Kemerdekaan di Era AI: Indonesia, WAICO, dan Perkembangan Teknologi

Oleh : Heka Hertanto

Pada malam 16 Juli 2026, di sebuah ruangan di Shanghai, Menteri Koordinator Bidang Perekonomian Airlangga Hartarto membubuhkan tanda tangan atas nama Republik Indonesia pada Agreement on the Establishment of the World Artificial Intelligence Cooperation Organization. Dua puluh delapan negara lain melakukan hal yang sama. Sekretaris Jenderal PBB António Guterres hadir menyaksikan. Keesokan harinya, Presiden Xi Jinping membuka World Artificial Intelligence Conference 2026 dan menyebut organisasi baru itu sebagai tonggak dalam sejarah perkembangan kecerdasan artifisial dunia.

Bagi Indonesia, yang tengah memasuki bulan peringatan kemerdekaan, peristiwa ini menawarkan narasi yang nyaris terlalu rapi: bangsa yang delapan puluh satu tahun lalu memproklamasikan diri di celah kekosongan kekuasaan, kini kembali membaca celah — kali ini di antara dua kekuatan yang memperebutkan kendali atas teknologi paling menentukan abad ini.
Artikel ini berargumen bahwa keanggotaan pendiri Indonesia di WAICO adalah langkah yang secara diplomatik masuk akal tetapi secara substantif nyaris kosong pada saat ini — dan bahwa nilai sesungguhnya dari langkah itu sepenuhnya bergantung pada pekerjaan rumah domestik yang justru belum diselesaikan.
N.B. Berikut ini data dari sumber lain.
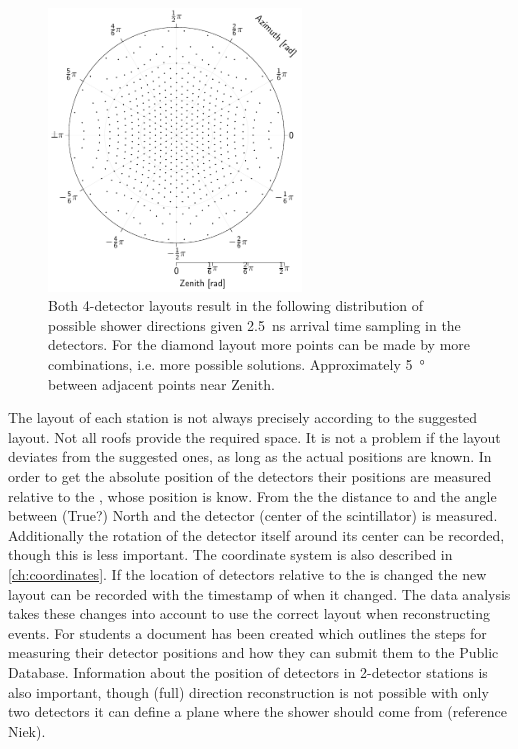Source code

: \begin{figure}
    \centering
    \includegraphics[width=0.6\textwidth]
                    {plots/experiment/discrete_directions}
    \caption{Both 4-detector layouts result in the following distribution of possible shower directions given \SI{2.5}{\ns} arrival time sampling in the detectors. For the diamond layout more points can be made by more combinations, i.e. more possible solutions. Approximately \SI{5}{\degree} between adjacent points near Zenith.}
    \label{fig:discrete_directions}
\end{figure}

The layout of each station is not always precisely according to the suggested layout. Not all roofs provide the required space. It is not a problem if the layout deviates from the suggested ones, as long as the actual positions are known. In order to get the absolute position of the detectors their positions are measured relative to the \gps, whose position is know. From the \gps the distance to and the angle between (True?) North and the detector (center of the scintillator) is measured. Additionally the rotation of the detector itself around its center can be recorded, though this is less important. The coordinate system is also described in \cref{ch:coordinates}. If the location of detectors relative to the \gps is changed the new layout can be recorded with the timestamp of when it changed. The data analysis takes these changes into account to use the correct layout when reconstructing events. For students a document has been created which outlines the steps for measuring their detector positions and how they can submit them to the Public Database. Information about the position of detectors in 2-detector stations is also important, though (full) direction reconstruction is not possible with only two detectors it can define a plane where the shower should come from (reference Niek).


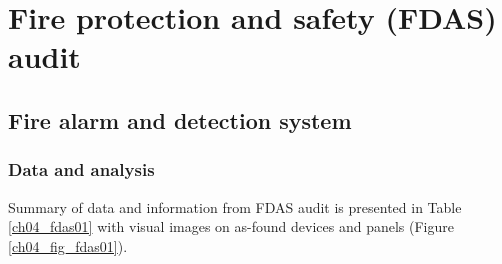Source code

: \section{Fire protection and safety (FDAS) audit} \label{ch04fdas}



\subsection{Fire alarm and detection system} \label{ch04fdas01}
\subsubsection{Data and analysis}
Summary of data and information from FDAS audit is presented in Table \ref{ch04_fdas01} with visual images on as-found devices and panels (Figure \ref{ch04_fig_fdas01}).

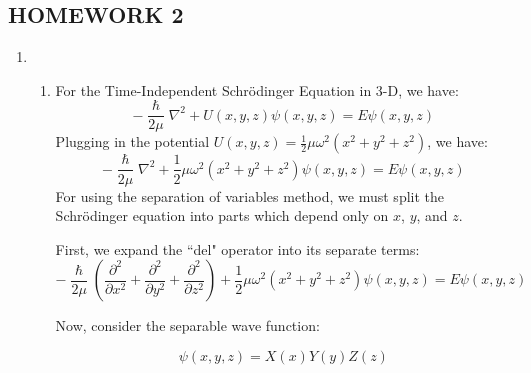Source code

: \documentclass[10pt]{article}
\begin{document}

\begin{centering}
  \section*{HOMEWORK 2}
\end{centering}

\begin{enumerate}
  \item 
  \begin{enumerate}
    \item For the Time-Independent Schr{\"o}dinger Equation in 3-D, we have:
    \begin{equation*}
      - \frac{\hslash}{2 \mu} \nabla ^2 + U \left( x,y,z \right) \psi \left( x,y,z \right) = E \psi \left( x,y,z \right)
    \end{equation*}
    Plugging in the potential $ U \left( x,y,z \right) = \frac{1}{2} \mu \omega ^2 \left( x^2+y^2+z^2 \right) $, we have:
    \begin{equation*}
      - \frac{\hslash}{2 \mu} \nabla ^2 + \frac{1}{2} \mu \omega ^2 \left( x^2+y^2+z^2 \right)  \psi \left( x,y,z \right) = E \psi \left( x,y,z \right)
    \end{equation*}
    For using the separation of variables method, we must split the Schr{\"o}dinger equation into parts which depend only on $ x $, $ y $, and $ z $.

    First, we expand the ``del" operator into its separate terms:
    \begin{equation*}
      - \frac{\hslash}{2 \mu} \left( \frac{\partial^2 }{\partial x^2}+\frac{\partial ^2}{\partial y^2} + \frac{\partial ^2}{\partial z^2} \right) + \frac{1}{2} \mu \omega ^2 \left( x^2+y^2+z^2 \right)  \psi \left( x,y,z \right) = E \psi \left( x,y,z \right)
    \end{equation*}

    Now, consider the separable wave function:
    
    \begin{equation*}
      \psi \left( x,y,z \right) = X \left( x \right) Y \left( y \right) Z \left( z \right)
    \end{equation*}


\end{enumerate}
\end{enumerate}
\end{document}

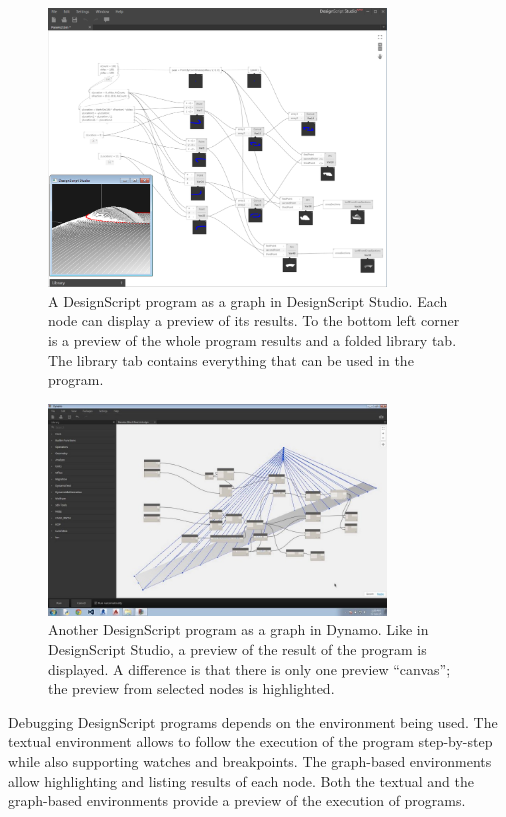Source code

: \documentclass{./llncs2e/llncs}
\begin{document}
	\begin{figure}
		\centering
		\includegraphics[width=0.8\textwidth]{img/ds_dsstudio}
		\caption{A DesignScript program as a graph in DesignScript Studio. Each node can display a preview of its results. To the bottom left corner is a preview of the whole program results and a folded library tab. The library tab contains everything that can be used in the program.}
		\label{fig:ds:dsstudio}
	\end{figure} 
	
	\begin{figure}
		\centering
		\includegraphics[width=0.8\textwidth]{img/ds_dynamo}
		\caption{Another DesignScript program as a graph in Dynamo. Like in DesignScript Studio, a preview of the result of the program is displayed. A difference is that there is only one preview ``canvas''; the preview from selected nodes is highlighted.}
		\label{fig:ds:dynamo}
	\end{figure} 
	
	Debugging DesignScript programs depends on the environment being used. 
	The textual environment allows to follow the execution of the program step-by-step while also supporting watches and breakpoints. 
	The graph-based environments allow highlighting and listing results of each node. 
	Both the textual and the graph-based environments provide a preview of the execution of programs.
	
\end{document}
Merayakannya sebagai pencapaian adalah kesalahan kategori. Ia adalah pembuka, dan pembuka hanya bernilai bagi pihak yang punya sesuatu untuk dibuka.
Refleks analitis yang paling umum terhadap peristiwa Shanghai adalah membingkainya sebagai lahirnya dua blok AI dunia — blok China dan blok Barat — lengkap dengan filosofi yang saling bertentangan: China menekankan kedaulatan dan kontrol negara atas data, Barat menekankan inovasi terbuka dengan etika yang ketat.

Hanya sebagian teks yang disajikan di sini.